Over on Muffwiggler, Jesse Mejia has put together a layout of the famous booming Roland TR-808 bass drum with a couple of common mods (a pot for tuning the pitch, and extended decay time). Jesse’s layout also includes the “trigger glue” that Eric Archer talks about, which is necessary for conditioning the incoming trigger pulse.
I got mine, and it’s pretty small. The pic above is next to a 2p coin, not that it’s easy to gauge the size at that silly arty angle.
Rather than bung it on the pile with the rest of the unfinished PCBs I built it up dead quickly, and here it is, no box yet –
I followed along with Jesse’s BOM, with a couple of minor differences where I didn’t have the right values. I used a JRC4558 rather than a TL072 for the dual opamp, although I couldn’t tell much difference. I couldn’t find a 5.9k resistor in my box of bits, so cobbled something together for a measured 5.98k – can’t think it would change much. Also I used a 43k resistor instead of the specified 42.2k – this is for extended decay (R169 below).
I got something working that was ok-ish from my stripboarded 12v power supply, but when I checked it against my Oakley 15v PSU it was really lacking. Initially I thought this was a deficiency of running it at 12v, but (on Jesse’s suggestion) checking at 9v with two PP9 batteries in series proved that wrong – there must be something wrong with my 12v supply.
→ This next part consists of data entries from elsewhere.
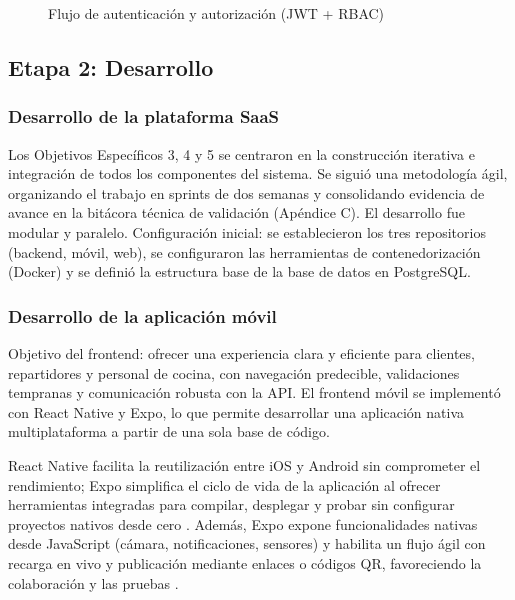   \begin{figure}[htbp]
  \centering
  \resizebox{0.82\textwidth}{!}{}
  \caption[Flujo auth/RBAC]{Flujo de autenticación y autorización (JWT + RBAC)}
  \label{fig:auth-rbac}
  \end{figure}

  \subsection{Etapa 2: Desarrollo}

  \subsubsection{Desarrollo de la plataforma SaaS}

  Los Objetivos Específicos 3, 4 y 5 se centraron en la construcción iterativa e integración de todos los componentes del sistema. Se siguió una metodología ágil, organizando el trabajo en sprints de dos semanas y consolidando evidencia de avance en la bitácora técnica de validación (Apéndice C). El desarrollo fue modular y paralelo. Configuración inicial: se establecieron los tres repositorios (backend, móvil, web), se configuraron las herramientas de contenedorización (Docker) y se definió la estructura base de la base de datos en PostgreSQL.

  \subsubsection{Desarrollo de la aplicación móvil}

  Objetivo del frontend: ofrecer una experiencia clara y eficiente para clientes, repartidores y personal de cocina, con navegación predecible, validaciones tempranas y comunicación robusta con la API. El frontend móvil se implementó con React Native y Expo, lo que permite desarrollar una aplicación nativa multiplataforma a partir de una sola base de código.

  React Native facilita la reutilización entre iOS y Android sin comprometer el rendimiento; Expo simplifica el ciclo de vida de la aplicación al ofrecer herramientas integradas para compilar, desplegar y probar sin configurar proyectos nativos desde cero \parencite{campusMVP_ReactNative_Expo}. Además, Expo expone funcionalidades nativas desde JavaScript (cámara, notificaciones, sensores) y habilita un flujo ágil con recarga en vivo y publicación mediante enlaces o códigos QR, favoreciendo la colaboración y las pruebas \parencite{campusMVP_ReactNative_Expo}.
Essentially it sounds ace at 9v or 15v.
I recorded a couple of straight long decay, four-to-the-floor demos from different power supply voltages, both triggered by a TR-606 from the tom outs, all notes accented. You might need to jack the volume up and listen on decent headphones or speakers. Both demos are at the same relative volume.
Here it is on 9v:
and on 15v, which is what the original 808 would have been powered by:
The 15v version sounds slightly overdriven to me, but it’s not apparent from the waveform.
At 9v the initial click stands apart from the follow-on decay:
And at 15v there’s less of a jump in amplitude between the click and the decay. I look at this and it says BOOOOOOOOOOOOM.
By default, the 808 bass drum won’t sound without some sort of voltage going into the accent input. I tied a 10KA pot wired as a voltage divider to feed in between 12 and 15v to the accent, with the external accent input tied to this point via a diode. This means that I can turn the accent pot up to get a constant, full level boom, or turn it down a bit and use an external trigger to add in accents.